Ouvrage:Un pays en tête/Évolution internationale
Faisons d’abord une brève histoire des indépendances. En Amérique, le mouvement de libération des peuples a touché, au cours du 18e siècle, presque toutes les anciennes colonies de l’Espagne, du Portugal et de l’Angleterre, dont les États-Unis d’Amérique. Le Canada fut l’une des dernières colonies à acquérir de la Grande-Bretagne une personnalité internationale partielle par le Statut de Westminster en 1931, mais il n’a pu adopter sa propre constitution qu’en 1982, tout enfermant le Québec dans un statut provincial contre sa volonté. Le Québec demeure donc à ce jour, en Amérique, la seule nation développée encore dépendante politiquement d’un autre État.
La décolonisation en Afrique et en Asie s’est réalisée sous l’impulsion de la déclaration des Nations Unies de 1960 octroyant aux peuples colonisés un droit à l’autodétermination externe. L’indépendance s’est faite souvent à l’initiative du pays colonisateur, parfois suite à un soulèvement ou pour éviter une révolte de la population locale. La plupart du temps, les négociations se sont enclenchées sous l’impulsion d’une alliance de groupes ou de mouvements favorables à l’indépendance travaillant de concert malgré leurs différences. Dans certains cas, comme celui des pays de l’Afrique de l’Ouest, on est passé par une courte étape d’autonomie (1958-1960), le colonisateur français gardant un temps ses compétences dans la défense, la diplomatie, la monnaie et le commerce extérieur. Dans d’autres cas, on a tenu un référendum, généralement pour adopter une constitution confirmant l’accession du pays à l’indépendance.
Les cas récents de sécession en Europe, suite à la dislocation de l’empire soviétique, l’éclatement de la Yougoslavie et le « divorce de velours » en Tchécoslovaquie ont causé certaines surprises. Selon l’expert en droit international James Crawford (1979, 2007), on oublie souvent que « la sécession a été, jusqu’à ce siècle, le mode le plus marquant, et également le plus habituel de création de nouveaux États ». En fait, depuis 1945, date de la création de l’ONU, le nombre d’États membres a plus que doublé pour atteindre 193. En Europe seulement dans les 30 dernières années, 11 nouveaux pays indépendants ont fait sécession d’un État plus large (voir figure 12).

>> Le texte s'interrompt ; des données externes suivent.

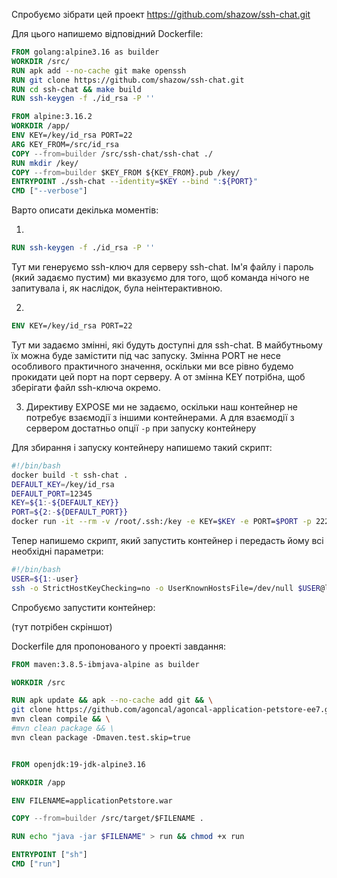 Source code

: Спробуємо зібрати цей проект https://github.com/shazow/ssh-chat.git

Для цього напишемо відповідний Dockerfile:

```Dockerfile
FROM golang:alpine3.16 as builder
WORKDIR /src/
RUN apk add --no-cache git make openssh
RUN git clone https://github.com/shazow/ssh-chat.git
RUN cd ssh-chat && make build
RUN ssh-keygen -f ./id_rsa -P ''

FROM alpine:3.16.2
WORKDIR /app/
ENV KEY=/key/id_rsa PORT=22
ARG KEY_FROM=/src/id_rsa
COPY --from=builder /src/ssh-chat/ssh-chat ./
RUN mkdir /key/
COPY --from=builder $KEY_FROM ${KEY_FROM}.pub /key/
ENTRYPOINT ./ssh-chat --identity=$KEY --bind ":${PORT}"
CMD ["--verbose"]
```
Варто описати декілька моментів:

1.
```Dockerfile
RUN ssh-keygen -f ./id_rsa -P ''
```

Тут ми генеруємо ssh-ключ для серверу ssh-chat. Ім'я файлу і пароль (який задаємо пустим) ми вказуємо для того, щоб команда нічого не запитувала і, як наслідок, була неінтерактивною.

2.
```Dockerfile
ENV KEY=/key/id_rsa PORT=22
```

Тут ми задаємо змінні, які будуть доступні для ssh-chat. В майбутньому їх можна буде замістити під час запуску. Змінна PORT не несе особливого практичного значення, оскільки ми все рівно будемо прокидати цей порт на порт серверу. А от змінна KEY потрібна, щоб зберігати файл ssh-ключа окремо.

3. Директиву EXPOSE ми не задаємо, оскільки наш контейнер не потребує взаємодії з іншими контейнерами. А для взаємодії з сервером достатньо опції `-p` при запуску контейнеру

Для збирання і запуску контейнеру напишемо такий скрипт:

```bash
#!/bin/bash
docker build -t ssh-chat .
DEFAULT_KEY=/key/id_rsa
DEFAULT_PORT=12345
KEY=${1:-${DEFAULT_KEY}}
PORT=${2:-${DEFAULT_PORT}}
docker run -it --rm -v /root/.ssh:/key -e KEY=$KEY -e PORT=$PORT -p 2222:$PORT --name ssh-chat ssh-chat
```

Тепер напишемо скрипт, який запустить контейнер і передасть йому всі необхідні параметри:

```bash
#!/bin/bash
USER=${1:-user}
ssh -o StrictHostKeyChecking=no -o UserKnownHostsFile=/dev/null $USER@localhost -p 2222
```

Спробуємо запустити контейнер:

(тут потрібен скріншот)

Dockerfile для пропонованого у проекті завдання:

```Dockerfile
FROM maven:3.8.5-ibmjava-alpine as builder

WORKDIR /src

RUN apk update && apk --no-cache add git && \
git clone https://github.com/agoncal/agoncal-application-petstore-ee7.git . && \
mvn clean compile && \
#mvn clean package && \
mvn clean package -Dmaven.test.skip=true


FROM openjdk:19-jdk-alpine3.16

WORKDIR /app

ENV FILENAME=applicationPetstore.war

COPY --from=builder /src/target/$FILENAME .

RUN echo "java -jar $FILENAME" > run && chmod +x run

ENTRYPOINT ["sh"]
CMD ["run"]
```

Tous ces cas récents de sécession par la voie démocratique en Europe ont plusieurs points en commun avec le Québec. Ils se situent dans des pays économiquement avancés. La plupart des pays sont passés directement de membre d’une fédération, à un statut d’État indépendant, sans nécessairement passer par un accroissement de leur autonomie comme statut intermédiaire. Plusieurs de ces pays ont atteint l’indépendance par simple vote majoritaire de leur parlement élu par la population. Par la suite, on assiste souvent à un référendum de ratification.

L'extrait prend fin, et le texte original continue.